In 1971, Gregg, Jack DeJohnette, Bob Moses, Harold Vick and Juma Santos formed Compost, a jazz fusion band. Compost made two albums for Columbia Records, Take Off Your Body in 1971 and Life is Round in 1973. In an interview in 2000, Steve Swallow recalled that he had given his acoustic bass to Gregg in 1971, after having switched to electric bass.

In 1976, Gregg left the United States and subsequently lived in Europe, eventually settling in Paris. He toured with Gunter Hampel, Marion Brown, Joe Henderson, Laszlo Gardony and Joe Lee Wilson, among others, and has appeared on many recordings. He played on Abbey Lincoln's recording Golden Lady, which was recorded in Paris in 1980 while Gregg was touring as part of Marion Brown's rhythm section.

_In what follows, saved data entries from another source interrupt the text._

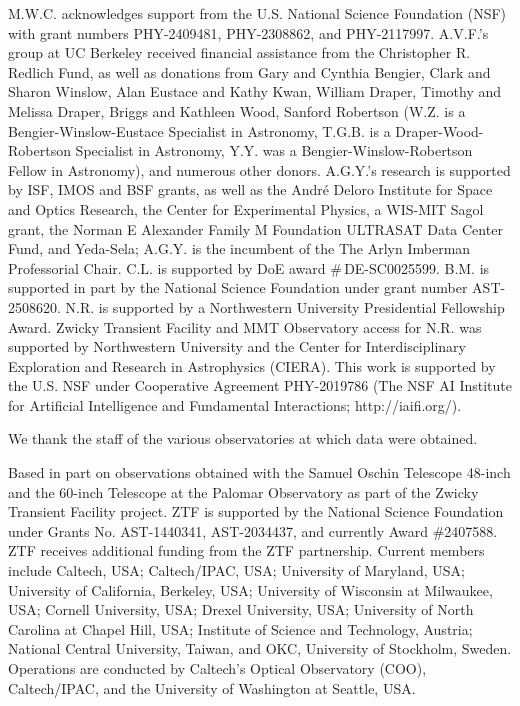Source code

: \documentclass[twocolumn,twocolappendix, linenumbers, trackchanges]{aastex7}
\begin{document}
M.W.C. acknowledges support from the U.S. National Science Foundation (NSF) with grant numbers PHY-2409481, PHY-2308862, and PHY-2117997.
A.V.F.'s group at UC Berkeley received financial assistance from the Christopher R. Redlich Fund, as well as donations from Gary and    
Cynthia Bengier, Clark and Sharon Winslow, Alan Eustace and Kathy Kwan, William Draper, Timothy and Melissa Draper, Briggs and Kathleen Wood, Sanford Robertson (W.Z. is a Bengier-Winslow-Eustace Specialist in Astronomy, T.G.B. is a Draper-Wood-Robertson Specialist in Astronomy, Y.Y. was a Bengier-Winslow-Robertson Fellow in Astronomy), and numerous other donors.  
A.G.Y.'s research is supported by ISF, IMOS and BSF grants, as well as the André Deloro Institute for Space and Optics Research, the Center for Experimental Physics, a WIS-MIT Sagol grant, the Norman E Alexander Family M Foundation ULTRASAT Data Center Fund, and Yeda-Sela;  A.G.Y. is the incumbent of the The Arlyn Imberman Professorial Chair.
C.L. is supported by DoE award \#\,DE-SC0025599.
B.M. is supported in part by the National Science Foundation under grant number AST-2508620.
N.R. is supported by a Northwestern University Presidential Fellowship Award. Zwicky Transient Facility and MMT Observatory access for N.R. was supported by Northwestern University and the Center for Interdisciplinary Exploration and Research in Astrophysics (CIERA).
This work is supported by the U.S. NSF 
under Cooperative Agreement PHY-2019786 (The NSF AI Institute for Artificial Intelligence and Fundamental Interactions; http://iaifi.org/).

We thank the staff of the various observatories at which data were obtained.

Based in part on observations obtained with the Samuel Oschin Telescope 48-inch and the 60-inch
Telescope at the Palomar Observatory as part of the Zwicky Transient Facility project. ZTF is
supported by the National Science Foundation under Grants No. AST-1440341, AST-2034437, and
currently Award \#2407588. ZTF receives additional funding from the ZTF partnership. Current
members include Caltech, USA; Caltech/IPAC, USA; University of Maryland, USA; University of
California, Berkeley, USA; University of Wisconsin at Milwaukee, USA; Cornell University, USA;
Drexel University, USA; University of North Carolina at Chapel Hill, USA; Institute of Science and
Technology, Austria; National Central University, Taiwan, and OKC, University of Stockholm,
Sweden. Operations are conducted by Caltech's Optical Observatory (COO), Caltech/IPAC, and the
University of Washington at Seattle, USA.
\end{document}
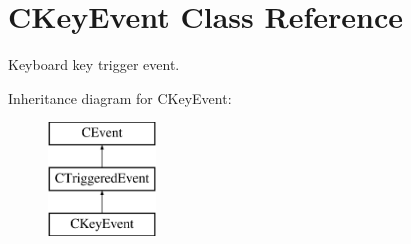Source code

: \hypertarget{classCKeyEvent}{\section{C\-Key\-Event Class Reference}
\label{classCKeyEvent}
}


Keyboard key trigger event.  


Inheritance diagram for C\-Key\-Event\-:\begin{figure}[H]
\begin{center}
\leavevmode
\includegraphics[height=3.000000cm]{classCKeyEvent}
\end{center}
\end{figure}
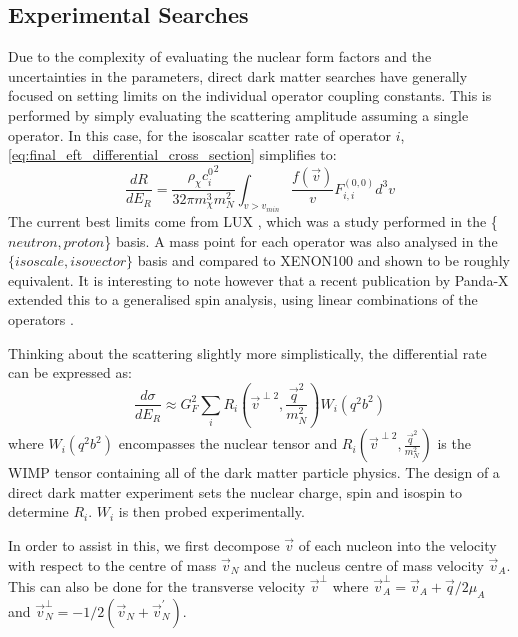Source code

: \subsection{Experimental Searches}
\par
Due to the complexity of evaluating the nuclear form factors and the uncertainties in the parameters, direct dark matter searches have generally focused on setting limits on the individual operator coupling constants.
This is performed by simply evaluating the scattering amplitude assuming a single operator.
In this case, for the isoscalar scatter rate of operator $i$, \autoref{eq:final_eft_differential_cross_section} simplifies to:
\begin{equation}
    \frac{dR}{dE_R} = \frac{\rho_{\chi} {c_i^{0}}^2}{32 \pi m_\chi^3 m_N^2} \int_{v>v_{min}} \frac{f(\vec{v})}{v} F_{i,i}^{(0,0)} d^3 v
    \label{eq:final_eft_differential_cross_section}
\end{equation}
The current best limits come from LUX \cite{LUX_RUN4_EFT_2021}, which was a study performed in the \{$neutron,proton$\} basis.
A mass point for each operator was also analysed in the $\{isoscale, isovector\}$ basis and compared to XENON100 \cite{xenon100_eft_ref} and shown to be roughly equivalent.
It is interesting to note however that a recent publication by Panda-X extended this to a generalised spin analysis, using linear combinations of the operators \cite{pandax_2_eft_ref}.

\par
Thinking about the scattering slightly more simplistically, the differential rate can be expressed as:
\begin{equation}
    \frac{d\sigma}{dE_R} \approx G_F^2 \sum_{i} R_i (\vec{v}^{\perp 2}, \frac{\vec{q}^2}{m_N^2}) W_i(q^2b^2)
\end{equation}
where $W_i(q^2b^2)$ encompasses the nuclear tensor and $R_i (\vec{v}^{\perp 2}, \frac{\vec{q}^2}{m_N^2})$ is the WIMP tensor containing all of the dark matter particle physics.
The design of a direct dark matter experiment sets the nuclear charge, spin and isospin to determine $R_i$.
$W_i$ is then probed experimentally.



\iffalse


In order to assist in this, we first decompose $\vec{v}$ of each nucleon into the velocity with respect to the centre of mass $\vec{v}_{N}$ and the nucleus centre of mass velocity $\vec{v}_{A}$.
This can also be done for the transverse velocity $\vec{v}^{\perp}$ where $\vec{v}^{\perp}_{A}=\vec{v}_A + \vec{q}/2\mu_{A}$ and $\vec{v}^{\perp}_{N}=-1/2(\vec{v}_{N} + \vec{v}^{'}_{N})$.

In 2005, he visited Lebanon to play at the B 018 nightclub in Beirut. While there, he met Walid Gholmieh and Ziad Rahbani and in the same year he moved to Beirut, where he set up the double bass program at the Lebanese National Higher Conservatory of Music and played in the Lebanese National Symphony Orchestra. Gregg, pianist Arthur Satyan and drummer Steve Phillips formed a trio called Three Wheel Drive that played "authentic jazz" in Lebanon from 1996 until 2004. In 2005, Gregg returned to Paris.